* [EXERCISE REQUIREMENTS]
Starting with the line containing "<https://github.com/freenet/fred/pull/741>" and going on through the line containing "<https://github.com/freenet/fred/pull/740>", return the lines of the data below exactly, and only those.

* [DATA PROVIDED]
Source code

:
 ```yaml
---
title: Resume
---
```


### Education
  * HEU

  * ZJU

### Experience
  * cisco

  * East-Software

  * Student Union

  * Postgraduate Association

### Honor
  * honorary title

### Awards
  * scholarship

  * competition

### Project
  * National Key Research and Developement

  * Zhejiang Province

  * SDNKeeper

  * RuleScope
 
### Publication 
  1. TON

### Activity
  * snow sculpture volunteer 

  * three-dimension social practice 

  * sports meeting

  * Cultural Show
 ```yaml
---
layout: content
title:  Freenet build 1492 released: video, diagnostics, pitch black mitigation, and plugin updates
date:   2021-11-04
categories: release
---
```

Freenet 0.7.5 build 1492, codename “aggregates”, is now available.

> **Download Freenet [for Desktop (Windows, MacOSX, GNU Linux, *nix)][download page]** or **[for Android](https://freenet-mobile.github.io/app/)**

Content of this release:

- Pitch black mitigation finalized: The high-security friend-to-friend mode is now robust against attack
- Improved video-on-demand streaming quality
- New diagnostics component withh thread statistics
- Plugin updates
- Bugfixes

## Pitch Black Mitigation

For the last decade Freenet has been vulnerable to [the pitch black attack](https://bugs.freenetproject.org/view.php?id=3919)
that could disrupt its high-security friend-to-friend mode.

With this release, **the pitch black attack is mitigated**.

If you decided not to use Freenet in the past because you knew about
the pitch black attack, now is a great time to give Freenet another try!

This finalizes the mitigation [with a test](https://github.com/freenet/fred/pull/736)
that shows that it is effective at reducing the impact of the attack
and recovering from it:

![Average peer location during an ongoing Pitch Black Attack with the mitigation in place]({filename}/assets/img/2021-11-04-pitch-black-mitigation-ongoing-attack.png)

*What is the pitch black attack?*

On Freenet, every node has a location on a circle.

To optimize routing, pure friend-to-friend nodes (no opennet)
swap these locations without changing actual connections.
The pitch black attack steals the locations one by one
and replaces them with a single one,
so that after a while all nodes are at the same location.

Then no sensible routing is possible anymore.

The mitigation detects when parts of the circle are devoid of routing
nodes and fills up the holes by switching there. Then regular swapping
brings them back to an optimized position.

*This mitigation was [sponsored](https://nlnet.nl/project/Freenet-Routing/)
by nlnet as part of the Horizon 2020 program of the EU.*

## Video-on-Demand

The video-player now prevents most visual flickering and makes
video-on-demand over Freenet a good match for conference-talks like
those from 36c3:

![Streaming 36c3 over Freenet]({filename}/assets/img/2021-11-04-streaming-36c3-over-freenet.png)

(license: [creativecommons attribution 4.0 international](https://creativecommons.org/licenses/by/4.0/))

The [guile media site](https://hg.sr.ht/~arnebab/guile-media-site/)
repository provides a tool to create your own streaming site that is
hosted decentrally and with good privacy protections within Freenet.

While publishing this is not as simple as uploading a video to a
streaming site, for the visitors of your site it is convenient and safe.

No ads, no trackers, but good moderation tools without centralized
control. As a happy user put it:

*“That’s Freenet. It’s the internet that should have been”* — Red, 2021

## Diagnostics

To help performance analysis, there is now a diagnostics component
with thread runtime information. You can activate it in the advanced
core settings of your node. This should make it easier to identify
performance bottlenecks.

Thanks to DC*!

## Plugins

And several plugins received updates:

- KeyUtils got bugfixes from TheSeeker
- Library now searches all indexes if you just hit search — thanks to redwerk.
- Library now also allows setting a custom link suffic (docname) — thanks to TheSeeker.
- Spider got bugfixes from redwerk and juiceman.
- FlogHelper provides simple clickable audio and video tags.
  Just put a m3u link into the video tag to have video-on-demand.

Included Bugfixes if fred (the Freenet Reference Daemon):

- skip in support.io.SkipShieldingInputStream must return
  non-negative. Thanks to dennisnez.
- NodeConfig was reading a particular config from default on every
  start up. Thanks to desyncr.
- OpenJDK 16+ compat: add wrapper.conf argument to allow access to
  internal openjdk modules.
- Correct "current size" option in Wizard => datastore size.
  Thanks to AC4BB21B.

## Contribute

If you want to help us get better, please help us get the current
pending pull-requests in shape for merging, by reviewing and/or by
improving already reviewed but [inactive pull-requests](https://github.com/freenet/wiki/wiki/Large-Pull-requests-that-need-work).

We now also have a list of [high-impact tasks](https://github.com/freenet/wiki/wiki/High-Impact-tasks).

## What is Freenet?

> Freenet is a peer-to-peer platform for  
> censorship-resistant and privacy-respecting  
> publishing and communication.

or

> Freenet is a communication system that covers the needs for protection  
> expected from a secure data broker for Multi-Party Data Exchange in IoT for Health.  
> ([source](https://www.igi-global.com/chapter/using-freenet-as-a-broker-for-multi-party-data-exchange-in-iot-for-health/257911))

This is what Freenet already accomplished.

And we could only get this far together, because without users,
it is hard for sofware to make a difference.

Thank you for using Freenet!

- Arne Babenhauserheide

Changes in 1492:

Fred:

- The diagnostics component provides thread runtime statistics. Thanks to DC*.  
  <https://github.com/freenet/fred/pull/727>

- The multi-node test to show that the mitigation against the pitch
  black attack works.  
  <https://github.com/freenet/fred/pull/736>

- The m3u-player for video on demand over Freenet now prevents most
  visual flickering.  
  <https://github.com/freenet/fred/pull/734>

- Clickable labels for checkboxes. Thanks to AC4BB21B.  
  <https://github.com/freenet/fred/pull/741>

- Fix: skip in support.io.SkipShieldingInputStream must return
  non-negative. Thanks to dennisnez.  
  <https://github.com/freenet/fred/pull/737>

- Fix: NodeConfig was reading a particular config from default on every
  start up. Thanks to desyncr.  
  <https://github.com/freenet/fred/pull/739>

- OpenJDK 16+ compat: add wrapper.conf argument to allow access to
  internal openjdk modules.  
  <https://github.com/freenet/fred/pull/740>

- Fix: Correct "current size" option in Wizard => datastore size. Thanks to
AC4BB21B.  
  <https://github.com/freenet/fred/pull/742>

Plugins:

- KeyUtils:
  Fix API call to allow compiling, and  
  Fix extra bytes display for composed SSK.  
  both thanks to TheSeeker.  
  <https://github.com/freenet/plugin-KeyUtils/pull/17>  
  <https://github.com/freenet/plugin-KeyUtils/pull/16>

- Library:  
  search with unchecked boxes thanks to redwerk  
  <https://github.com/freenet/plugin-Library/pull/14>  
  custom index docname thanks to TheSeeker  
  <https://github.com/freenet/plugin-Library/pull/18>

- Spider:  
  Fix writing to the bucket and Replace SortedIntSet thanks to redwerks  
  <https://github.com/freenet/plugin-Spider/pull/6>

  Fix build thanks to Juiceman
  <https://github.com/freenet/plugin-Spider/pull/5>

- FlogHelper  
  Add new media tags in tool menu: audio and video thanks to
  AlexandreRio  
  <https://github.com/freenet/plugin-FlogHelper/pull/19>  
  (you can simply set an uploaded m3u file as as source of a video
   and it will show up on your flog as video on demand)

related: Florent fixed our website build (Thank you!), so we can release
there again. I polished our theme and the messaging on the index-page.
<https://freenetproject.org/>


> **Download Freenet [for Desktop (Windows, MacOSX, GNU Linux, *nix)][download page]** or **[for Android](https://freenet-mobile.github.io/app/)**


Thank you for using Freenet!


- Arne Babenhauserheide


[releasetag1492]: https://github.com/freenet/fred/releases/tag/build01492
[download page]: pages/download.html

* [SOLUTION BELOW]
  <https://github.com/freenet/fred/pull/741>

- Fix: skip in support.io.SkipShieldingInputStream must return
  non-negative. Thanks to dennisnez.  
  <https://github.com/freenet/fred/pull/737>

- Fix: NodeConfig was reading a particular config from default on every
  start up. Thanks to desyncr.  
  <https://github.com/freenet/fred/pull/739>

- OpenJDK 16+ compat: add wrapper.conf argument to allow access to
  internal openjdk modules.  
  <https://github.com/freenet/fred/pull/740>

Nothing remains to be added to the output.